O evento contou com a presença de mais de 600 participantes entre eles os importantes embarcadores como Carrefour, Unilever, GM, Scania, Caterpillar entre outros.



O Departamento de Custos Operacionais, Estudos Técnicos e Econômicos da NTC – Decope – apresentou um estudo sobre os Impactos de Custos que a nova lei de regulamentação da profissão de motorista pode ter no preço dos fretes no país.

O presidente da NTC, Flávio Benatti, deu início ao evento e enfatizou que hoje “o embarcador que quiser um transporte de qualidade, precisa discutir com seu transportador todo o processo logístico, para que a lei 12.619 seja seguida em sua integridade”.

Na apresentação de Lauro Valdívia, engenheiro do Decope, foram apresentados diversos cenários no transporte de cargas, com diferentes quilometragens, carga fracionada, carga lotação, além da utilização de um ou dois motoristas no caminhão. O estudo do Decope considerou gastos fixos (mensais) e variáveis (por km rodado), mais custos indiretos, que compõe a planilha de custos operacionais padrão.

Segundo Valdívia, a mão de obra junto com o combustível, independentemente da operação, são os principais itens que compõem o custo do frente. “A produtividade do caminhão depende do tempo que ele está disponível para operar”, explicou. Considerando as variáveis de distância, quilometragem, tempo de carga e descarga, horas e dias de disponibilidade do veículo e quantidade de motoristas por caminhão, os impactos variam muito e é difícil mensurar um valor exato de aumento. O tipo de veículo não altera muito os custos.

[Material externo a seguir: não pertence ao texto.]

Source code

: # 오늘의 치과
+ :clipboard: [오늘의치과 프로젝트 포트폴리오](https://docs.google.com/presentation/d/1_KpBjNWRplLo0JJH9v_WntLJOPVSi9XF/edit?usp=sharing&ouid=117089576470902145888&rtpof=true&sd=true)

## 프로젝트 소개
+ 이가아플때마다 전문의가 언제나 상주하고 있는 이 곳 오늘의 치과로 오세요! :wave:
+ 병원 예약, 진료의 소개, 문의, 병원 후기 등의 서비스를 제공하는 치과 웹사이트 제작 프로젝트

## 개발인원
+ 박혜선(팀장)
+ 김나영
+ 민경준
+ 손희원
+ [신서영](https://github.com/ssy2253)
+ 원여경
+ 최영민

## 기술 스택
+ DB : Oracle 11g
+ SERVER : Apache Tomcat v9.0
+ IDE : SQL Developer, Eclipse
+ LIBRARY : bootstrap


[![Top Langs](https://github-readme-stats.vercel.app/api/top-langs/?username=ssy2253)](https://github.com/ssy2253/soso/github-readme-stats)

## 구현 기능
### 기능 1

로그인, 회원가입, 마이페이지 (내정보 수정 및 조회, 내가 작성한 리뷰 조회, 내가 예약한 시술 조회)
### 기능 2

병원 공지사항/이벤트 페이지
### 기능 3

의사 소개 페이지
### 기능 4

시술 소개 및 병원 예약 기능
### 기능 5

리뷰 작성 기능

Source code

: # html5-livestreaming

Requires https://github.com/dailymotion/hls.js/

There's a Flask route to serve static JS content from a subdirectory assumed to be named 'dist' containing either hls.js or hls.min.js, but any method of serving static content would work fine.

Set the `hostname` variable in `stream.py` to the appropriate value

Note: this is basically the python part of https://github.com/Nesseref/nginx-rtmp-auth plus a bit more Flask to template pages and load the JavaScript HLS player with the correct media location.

A pesquisa mostra que “os prazos de entrega precisam ser revistos”, segundo Valdívia. Na ocasião, ele sugeriu um cálculo bem simples para essa revisão, que seria a multiplicação do prazo anterior à lei por 1,56.

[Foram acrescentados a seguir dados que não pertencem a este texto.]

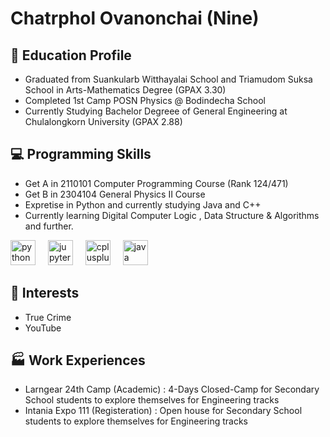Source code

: # Chatrphol Ovanonchai (Nine)

## 📕 Education Profile
- Graduated from Suankularb Witthayalai School and Triamudom Suksa School in Arts-Mathematics Degree (GPAX 3.30)
- Completed 1st Camp POSN Physics @ Bodindecha School
- Currently Studying Bachelor Degreee of General Engineering at Chulalongkorn University (GPAX 2.88)

## 💻 Programming Skills
- Get A in 2110101 Computer Programming Course (Rank 124/471)
- Get B in 2304104 General Physics II Course 
- Expretise in Python and currently studying Java and C++
- Currently learning Digital Computer Logic , Data Structure & Algorithms and further.

<div align="left">
  <img src="https://cdn.jsdelivr.net/gh/devicons/devicon/icons/python/python-original.svg" height="40" alt="python logo"  />
  <img width="12" />
  <img src="https://cdn.jsdelivr.net/gh/devicons/devicon/icons/jupyter/jupyter-original.svg" height="40" alt="jupyter logo"  />
  <img width="12" />
  <img src="https://cdn.jsdelivr.net/gh/devicons/devicon/icons/cplusplus/cplusplus-original.svg" height="40" alt="cplusplus logo"  />
  <img width="12" />
  <img src="https://cdn.jsdelivr.net/gh/devicons/devicon/icons/java/java-original.svg" height="40" alt="java logo"  />
</div>

###

## 🌲 Interests
- True Crime
- YouTube

## 🏭 Work Experiences
- Larngear 24th Camp (Academic) : 4-Days Closed-Camp for Secondary School students to explore themselves for Engineering tracks
- Intania Expo 111 (Registeration) : Open house for Secondary School students to explore themselves for Engineering tracks

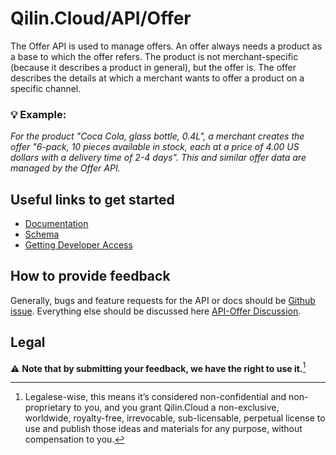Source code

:# Qilin.Cloud/API/Offer

The Offer API is used to manage offers. An offer always needs a product as a base to which the offer refers. The product is not merchant-specific (because it describes a product in general), but the offer is.
The offer describes the details at which a merchant wants to offer a product on a specific channel.

### :bulb: Example:

*For the product "Coca Cola, glass bottle, 0.4L", a merchant creates the offer "6-pack, 10 pieces available in stock, each at a price of 4.00 US dollars with a delivery time of 2-4 days". This and similar offer data are managed by the Offer API.*


## Useful links to get started

* [Documentation](https://documentation.api.qilin.cloud/offer/)
* [Schema](https://documentation.api.qilin.cloud/openapi/offer/tag/schema/)
* [Getting Developer Access](https://documentation.api.qilin.cloud/)


## How to provide feedback

Generally, bugs and feature requests for the API or docs should be [Github issue](https://github.com/QilinCloud/API-Offer/issues/new). Everything else should be discussed here [API-Offer Discussion](https://github.com/QilinCloud/API-Offer/discussions).

## Legal

:warning: **Note that by submitting your feedback, we have the right to use it.**[^1]

[^1]:Legalese-wise, this means it’s considered non-confidential and non-proprietary to you, and you grant Qilin.Cloud a non-exclusive, worldwide, royalty-free, irrevocable, sub-licensable, perpetual license to use and publish those ideas and materials for any purpose, without compensation to you.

O evento contou também com a palestra do diretor jurídico da NTC, Marcos Aurélio Ribeiro, e do assessor jurídico da entidade, Narciso Figueiroa Júnior, que abordaram os aspectos jurídicos da nova legislação. Ribeiro lembrou que os Estados Unidos têm uma legislação exclusiva ao motorista profissional desde 1939, e a Europa controla a jornada de seus motoristas desde 1985.

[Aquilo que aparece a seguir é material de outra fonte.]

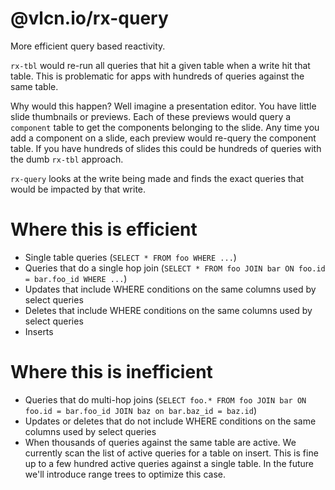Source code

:# @vlcn.io/rx-query

More efficient query based reactivity.

`rx-tbl` would re-run all queries that hit a given table when a write hit that table. This is problematic for apps with hundreds of queries against the same table.

Why would this happen? Well imagine a presentation editor. You have little slide thumbnails or previews. Each of these previews would query a `component` table to get the components belonging to the slide. Any time you add a component on a slide, each preview would re-query the component table. If you have hundreds of slides this could be hundreds of queries with the dumb `rx-tbl` approach.

`rx-query` looks at the write being made and finds the exact queries that would be impacted by that write.

# Where this is efficient

- Single table queries (`SELECT * FROM foo WHERE ...`)
- Queries that do a single hop join (`SELECT * FROM foo JOIN bar ON foo.id = bar.foo_id WHERE ...`)
- Updates that include WHERE conditions on the same columns used by select queries
- Deletes that include WHERE conditions on the same columns used by select queries
- Inserts

# Where this is inefficient

- Queries that do multi-hop joins (`SELECT foo.* FROM foo JOIN bar ON foo.id = bar.foo_id JOIN baz on bar.baz_id = baz.id`)
- Updates or deletes that do not include WHERE conditions on the same columns used by select queries
- When thousands of queries against the same table are active. We currently scan the list of active queries for a table on insert. This is fine up to a few hundred active queries against a single table. In the future we'll introduce range trees to optimize this case.
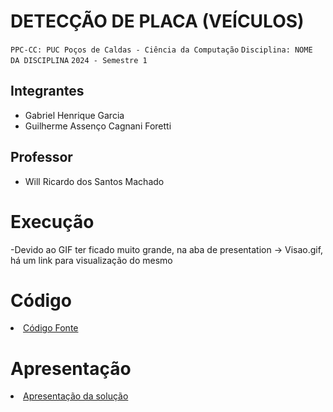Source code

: # DETECÇÃO DE PLACA (VEÍCULOS)

`PPC-CC: PUC Poços de Caldas - Ciência da Computação`
`Disciplina: NOME DA DISCIPLINA`
`2024 - Semestre 1`

## Integrantes

- Gabriel Henrique Garcia
- Guilherme Assenço Cagnani Foretti

## Professor

- Will Ricardo dos Santos Machado
# Execução

-Devido ao GIF ter ficado muito grande, na aba de presentation -> Visao.gif, há um link para visualização do mesmo

# Código

<li><a href="src/README.md"> Código Fonte</a></li>

# Apresentação

<li><a href="presentation/README.md"> Apresentação da solução</a></li>
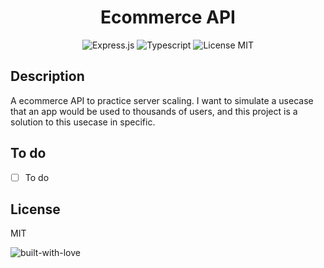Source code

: <h1 align="center">
  Ecommerce API
</h1>

<div align="center">

  ![Express.js](https://img.shields.io/badge/Express.js-000000?style=for-the-badge&logo=express&logoColor=white)
  ![Typescript](https://img.shields.io/badge/TypeScript-007ACC?style=for-the-badge&logo=typescript&logoColor=white)
  ![License MIT](https://img.shields.io/badge/LICENSE-MIT-EA4560?style=for-the-badge)
</div>

## Description

A ecommerce API to practice server scaling. I want to simulate a usecase that an app 
would be used to thousands of users, and this project is a solution to this usecase in specific.

## To do

 - [ ] To do

## License

MIT

![built-with-love](https://forthebadge.com/images/badges/built-with-love.svg)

Durante a palestra de Narciso Figueiroa foram tratadas as alterações que a lei trouxe para a CLT – Consolidação das Leis de Trabalho -, como o pagamento de horas extras, tempo de espera, repouso diário e descanso semanal de 35 horas para motoristas de curtas distâncias e de 36 horas para longas distâncias. Figueiroa explicou também que o tempo de espera não se computa à jornada de trabalho, e deve ser remunerado com 30% da hora normal a critério de indenização.

Luís Antonio Festino, coordenador do Grupo de Trabalho da Confederação Nacional dos Trabalhadores em Transportes Terrestres – CNTTT – apresentou ao público os vetos que a Lei recebeu da presidência, no que diz respeito aos pontos de parada nas rodovias.





Ao final do evento, todos os palestrantes ficaram à disposição da plateia para responder as dúvidas e por fim, todos esperam que a parceria entre transportadores e embarcadores prevaleça para que assim minimizem os custos do tempo de carga e descarga por exemplo e enfrentem juntos os impactos da nova lei.12.619.